The Lighthouse accessibility benchmark measures how well a web page meets automated accessibility checks. Lighthouse, an open-source auditing tool built into Chromium developer tools and available in CI, runs a battery of accessibility audits derived largely from the axe-core engine and aligned with Web Content Accessibility Guidelines (WCAG). It produces a 0-100 score plus a list of specific failures.
Accessibility is both an ethical and often legal requirement, and automated scoring gives teams a fast, repeatable signal to catch regressions, though it covers only part of true accessibility.
What It Measures
The accessibility score is a weighted aggregate of individual audits, each of which passes or fails. Audits check for issues such as insufficient color contrast, missing alt text, improper ARIA usage, missing form labels, poor heading structure, and keyboard/focus problems. The benchmark also reports the count of passed and failed audits and lists each failing element, which is the actionable output.
Methodology
Lighthouse loads the page in a controlled browser environment and runs each accessibility audit against the rendered DOM. Most checks come from axe-core, which evaluates the accessibility tree, ARIA attributes, contrast ratios, and semantic structure. Each audit is weighted by impact, and the weighted pass/fail results combine into the 0-100 score. Because the audit runs on a single rendered state, dynamic content and authenticated flows require scripted navigation to a representative state before auditing. Running Lighthouse in CI on key pages catches regressions, and comparing scores across builds tracks progress. The detailed report attributes each failure to specific elements with remediation guidance.
How to Interpret Results
Treat the score as a floor, not a certificate of accessibility. A perfect 100 means automated checks passed, but automated tooling can only detect roughly a third to half of WCAG issues; many criteria require human judgment. The failing-audit list is more valuable than the number, since each entry is a concrete, fixable problem. Prioritize high-impact failures like missing labels and contrast, which affect many users.
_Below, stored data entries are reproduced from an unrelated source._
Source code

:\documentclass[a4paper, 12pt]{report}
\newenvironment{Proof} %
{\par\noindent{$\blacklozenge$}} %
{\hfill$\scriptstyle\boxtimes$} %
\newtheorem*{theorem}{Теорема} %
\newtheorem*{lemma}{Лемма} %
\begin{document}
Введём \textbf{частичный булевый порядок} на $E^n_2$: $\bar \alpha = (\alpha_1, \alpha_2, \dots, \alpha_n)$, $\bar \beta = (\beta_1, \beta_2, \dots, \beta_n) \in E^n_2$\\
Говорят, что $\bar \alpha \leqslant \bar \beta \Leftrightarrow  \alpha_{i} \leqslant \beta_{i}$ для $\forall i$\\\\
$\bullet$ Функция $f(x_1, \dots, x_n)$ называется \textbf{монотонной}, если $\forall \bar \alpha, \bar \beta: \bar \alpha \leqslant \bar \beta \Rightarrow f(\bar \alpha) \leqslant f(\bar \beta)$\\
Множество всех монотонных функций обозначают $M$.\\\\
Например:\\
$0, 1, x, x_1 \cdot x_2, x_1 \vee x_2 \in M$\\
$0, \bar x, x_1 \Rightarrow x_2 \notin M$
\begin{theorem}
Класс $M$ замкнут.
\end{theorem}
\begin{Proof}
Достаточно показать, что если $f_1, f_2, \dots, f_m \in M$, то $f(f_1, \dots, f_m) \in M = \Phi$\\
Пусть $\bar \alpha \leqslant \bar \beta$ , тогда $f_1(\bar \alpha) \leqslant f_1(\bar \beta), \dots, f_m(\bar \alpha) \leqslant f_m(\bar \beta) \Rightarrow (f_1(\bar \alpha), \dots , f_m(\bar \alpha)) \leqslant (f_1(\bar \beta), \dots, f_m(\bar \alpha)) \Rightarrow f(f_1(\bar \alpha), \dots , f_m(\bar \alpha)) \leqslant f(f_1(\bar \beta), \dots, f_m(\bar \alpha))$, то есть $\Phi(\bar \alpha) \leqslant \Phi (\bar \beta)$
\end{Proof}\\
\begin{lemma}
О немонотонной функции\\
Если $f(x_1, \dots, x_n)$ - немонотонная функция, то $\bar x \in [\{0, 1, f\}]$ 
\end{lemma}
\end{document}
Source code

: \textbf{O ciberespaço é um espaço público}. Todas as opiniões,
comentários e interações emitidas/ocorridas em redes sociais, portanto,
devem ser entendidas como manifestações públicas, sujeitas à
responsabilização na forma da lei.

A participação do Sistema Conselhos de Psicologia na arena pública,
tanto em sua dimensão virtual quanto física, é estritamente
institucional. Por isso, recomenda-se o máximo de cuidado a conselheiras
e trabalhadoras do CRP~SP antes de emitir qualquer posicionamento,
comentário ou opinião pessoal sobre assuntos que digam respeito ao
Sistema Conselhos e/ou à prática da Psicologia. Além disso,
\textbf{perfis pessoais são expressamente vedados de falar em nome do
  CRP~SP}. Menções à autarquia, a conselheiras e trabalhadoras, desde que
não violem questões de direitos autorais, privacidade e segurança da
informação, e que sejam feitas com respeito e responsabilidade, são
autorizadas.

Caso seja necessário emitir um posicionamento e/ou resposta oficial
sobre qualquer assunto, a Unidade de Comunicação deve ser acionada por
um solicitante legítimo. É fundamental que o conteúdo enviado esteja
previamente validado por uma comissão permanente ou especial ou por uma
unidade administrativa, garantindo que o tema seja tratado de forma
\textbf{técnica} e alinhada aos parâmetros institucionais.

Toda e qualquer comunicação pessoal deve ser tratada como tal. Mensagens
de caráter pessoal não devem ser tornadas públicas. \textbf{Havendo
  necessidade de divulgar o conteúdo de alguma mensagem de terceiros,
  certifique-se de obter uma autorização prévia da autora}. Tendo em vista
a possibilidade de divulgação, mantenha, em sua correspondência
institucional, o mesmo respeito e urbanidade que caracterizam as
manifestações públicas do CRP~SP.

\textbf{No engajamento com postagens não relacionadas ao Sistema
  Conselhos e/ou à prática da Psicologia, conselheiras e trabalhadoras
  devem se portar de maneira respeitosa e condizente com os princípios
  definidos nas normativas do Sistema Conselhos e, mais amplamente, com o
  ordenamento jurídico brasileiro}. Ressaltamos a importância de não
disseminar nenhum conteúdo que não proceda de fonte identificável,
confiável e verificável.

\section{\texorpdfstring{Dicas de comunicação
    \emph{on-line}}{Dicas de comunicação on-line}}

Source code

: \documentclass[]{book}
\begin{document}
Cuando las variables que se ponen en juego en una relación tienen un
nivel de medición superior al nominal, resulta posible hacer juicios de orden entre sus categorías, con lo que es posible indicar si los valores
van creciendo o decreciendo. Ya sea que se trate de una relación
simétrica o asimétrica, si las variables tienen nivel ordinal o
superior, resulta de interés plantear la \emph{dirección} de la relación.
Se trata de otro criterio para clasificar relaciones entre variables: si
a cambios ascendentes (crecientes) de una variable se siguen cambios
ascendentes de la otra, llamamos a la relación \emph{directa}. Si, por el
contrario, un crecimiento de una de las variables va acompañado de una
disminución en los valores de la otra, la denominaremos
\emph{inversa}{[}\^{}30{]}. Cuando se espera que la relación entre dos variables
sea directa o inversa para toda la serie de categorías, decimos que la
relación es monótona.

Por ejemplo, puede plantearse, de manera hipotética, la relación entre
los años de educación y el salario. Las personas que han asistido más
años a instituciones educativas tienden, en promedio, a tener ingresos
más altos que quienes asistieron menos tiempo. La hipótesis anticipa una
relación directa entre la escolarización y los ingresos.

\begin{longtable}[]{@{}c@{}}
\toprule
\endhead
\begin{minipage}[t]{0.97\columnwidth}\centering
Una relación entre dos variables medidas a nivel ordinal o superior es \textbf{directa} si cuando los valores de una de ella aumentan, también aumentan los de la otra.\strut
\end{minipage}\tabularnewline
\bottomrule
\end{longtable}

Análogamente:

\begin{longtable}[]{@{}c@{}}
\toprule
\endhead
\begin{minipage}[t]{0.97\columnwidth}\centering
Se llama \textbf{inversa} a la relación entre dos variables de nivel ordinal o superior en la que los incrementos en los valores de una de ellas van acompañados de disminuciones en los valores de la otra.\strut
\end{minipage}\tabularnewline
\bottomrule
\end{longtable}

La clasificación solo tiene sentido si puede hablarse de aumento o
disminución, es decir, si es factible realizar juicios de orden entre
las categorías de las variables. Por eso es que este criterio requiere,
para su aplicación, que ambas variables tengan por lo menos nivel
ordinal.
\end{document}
Use the score for regression detection across builds rather than as the sole accessibility goal, and always supplement it with manual testing, screen-reader checks, and keyboard navigation.
Limitations
Automated accessibility testing catches only a portion of real barriers; issues like meaningful focus order, sensible alt-text content, logical reading flow, and usable interactions with assistive technology need human evaluation. A high Lighthouse score can create false confidence. The audit runs on one page state, missing dynamic, authenticated, or multi-step flows unless scripted. Scores can fluctuate with content and viewport. The benchmark is best used as a fast regression guard and starting point, integrated into CI and paired with manual and assistive-technology testing for genuine conformance.